Bruno Le Maire vient d’assigner en justice Apple et Google pour pratiques commerciales abusives, en raison des conditions exorbitantes que ces deux plateformes imposent aux startups qui mettent au point des applications distribuées via Apple store et Play store. Il est utile de lire à ce propos de Jean Tirole (JT), dans le dernier numéro de Economic Focus, la revue de la Federal Reserve Bank de Richmond. Elle porte principalement sur les défis que représentent les plateformes pour les régulateurs de la concurrence. À lire dans son intégralité. Sur la question précise de savoir si les plateformes posent un réel problème de concurrence, JT répond :

     Oui, en partie parce que les nouvelles plateformes ont des caractéristiques de monopole naturel, en ce sens qu’elles présentent de grandes externalités de réseau. Je suis sur Facebook parce que vous êtes sur Facebook. J’utilise le moteur de recherche Google ou Waze parce qu’il y a beaucoup de gens qui l’utilisent, donc les algorithmes sont construits sur plus de données et prédisent mieux. Les externalités de réseau ont tendance à créer des monopoles ou des oligopoles stricts.

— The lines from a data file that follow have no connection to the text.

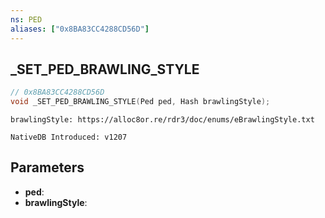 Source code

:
```yaml
---
ns: PED
aliases: ["0x8BA83CC4288CD56D"]
---
```

## _SET_PED_BRAWLING_STYLE

```c
// 0x8BA83CC4288CD56D
void _SET_PED_BRAWLING_STYLE(Ped ped, Hash brawlingStyle);
```

```
brawlingStyle: https://alloc8or.re/rdr3/doc/enums/eBrawlingStyle.txt

NativeDB Introduced: v1207
```

## Parameters
* **ped**:
* **brawlingStyle**:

     Nous devons donc en tenir compte. Peut-être pas en les brisant, car il est difficile de briser de telles entreprises : de nombreux services sont basés sur des données communes à tous les services. Mais pour que le marché reste contestable, nous devons empêcher les géants de la technologie d’engloutir leurs futurs concurrents ; plus facile à dire qu’à faire bien sûr, car les données manquent souvent pour s’assurer que la startup est bel et bien un concurrent. Et bien sûr, les acquisitions [par ces grands groupes] sont, avec les introductions en bourse, l’une des voies standard de sortie pour les VC et les fondateurs.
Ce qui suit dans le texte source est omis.